Data for processing ::
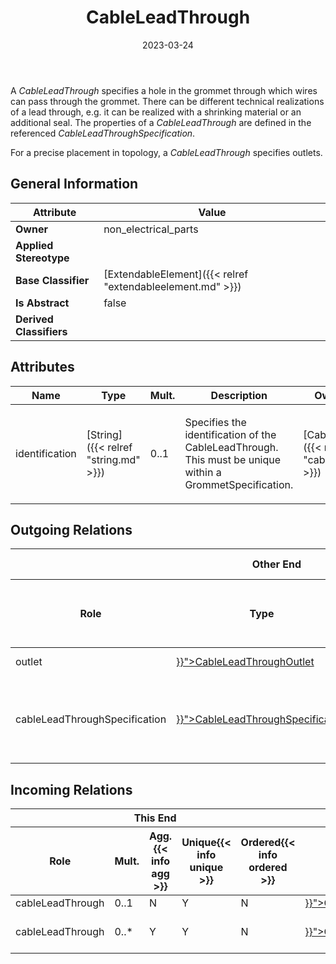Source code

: ﻿---
title: CableLeadThrough
toc: false
type: specs
date: "2023-03-24"
draft: false
specification: VEC
version: 2.0.2
documentType: "Recommendation"
elementType: Class
classes:
  - CableLeadThrough
menu_name: vec-2.0.2
---
<p> A <i>CableLeadThrough</i> specifies a hole in the grommet through which wires can pass through the grommet. There can be different technical realizations of a lead through, e.g. it can be realized with a shrinking material or an additional seal. The properties of a <i>CableLeadThrough</i> are defined in the referenced <i>CableLeadThroughSpecification</i>.      </p>      <p> For a precise placement in topology, a <i>CableLeadThrough</i> specifies outlets.      </p>

## General Information

| Attribute               | Value |
|-------------------------|-------|
| **Owner**               | non_electrical_parts |
| **Applied Stereotype**  |   |
| **Base Classifier**     | [ExtendableElement]({{< relref "extendableelement.md" >}})<br/>  |
| **Is Abstract**         | false |
| **Derived Classifiers** |   |

## Attributes
|  Name  |  Type  |  Mult.  |  Description  |  Owning Classifier  |
|--------|--------|---------|---------------|--------------|
|identification| [String]({{< relref "string.md" >}}) | 0..1 | <p>Specifies the identification of the CableLeadThrough. This must be unique within a GrommetSpecification.  </p> | [CableLeadThrough]({{< relref "cableleadthrough.md" >}}) |

## Outgoing Relations
<table>
    <thead>
        <tr>
           <th colspan="6">Other End</th>
           <th colspan="1">This End</th>
           <th colspan="1">General</th>
        </tr>
        <tr>
           <th>Role</th>
           <th>Type</th>
           <th>Mult.</th>
           <th>Agg.{{< info agg >}}</th>
           <th>Unique{{< info unique >}}</th>
           <th>Ordered{{< info ordered >}}</th>
           <th>Mult.</th>
           <th>Description</th>
        </tr>
    <thead>
    <tbody>
    <tr>
        <td>outlet</td>
        <td><a href="{{< relref "cableleadthroughoutlet.md" >}}">CableLeadThroughOutlet</a></td>
        <td>0..*</td>
        <td>Y</td>
        <td>Y</td>
        <td>N</td>
        <td>1</td>
        <td>Specfies the outlets of a <i>CableLeadThrough.</i></td>
    </tr>
    <tr>
        <td>cableLeadThroughSpecification</td>
        <td><a href="{{< relref "cableleadthroughspecification.md" >}}">CableLeadThroughSpecification</a></td>
        <td>0..1</td>
        <td>N</td>
        <td>Y</td>
        <td>N</td>
        <td></td>
        <td><p> References the <i>CableLeadThroughSpecification </i>that defines the technical properties of this <i>CableLeadThrough.</i>      </p></td>
    </tr>
    </tbody>
</table>

##  Incoming Relations
<table>
    <thead>
        <tr>
           <th colspan="5">This End</th>
           <th colspan="2">Other End</th>
           <th colspan="1">General</th>
        </tr>
        <tr>
           <th>Role</th>
           <th>Mult.</th>
           <th>Agg.{{< info agg >}}</th>
           <th>Unique{{< info unique >}}</th>
           <th>Ordered{{< info ordered >}}</th>
           <th>Type</th>
           <th>Mult.</th>
           <th>Description</th>
        </tr>
    <thead>
    <tbody>
    <tr>
        <td>cableLeadThrough</td>
        <td>0..1</td>
        <td>N</td>
        <td>Y</td>
        <td>N</td>
        <td><a href="{{< relref "cableleadthroughreference.md" >}}">CableLeadThroughReference</a></td>
        <td></td>
        <td></td>
    </tr>
    <tr>
        <td>cableLeadThrough</td>
        <td>0..*</td>
        <td>Y</td>
        <td>Y</td>
        <td>N</td>
        <td><a href="{{< relref "grommetspecification.md" >}}">GrommetSpecification</a></td>
        <td>1</td>
        <td>Specifies the CableLeadThroughs of the Grommet.</td>
    </tr>
    </tbody>
</table>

Exercise brief ::
Among the entries above, how many lines include the word "Relations"? Give the number with no comment.

Answer box ::
2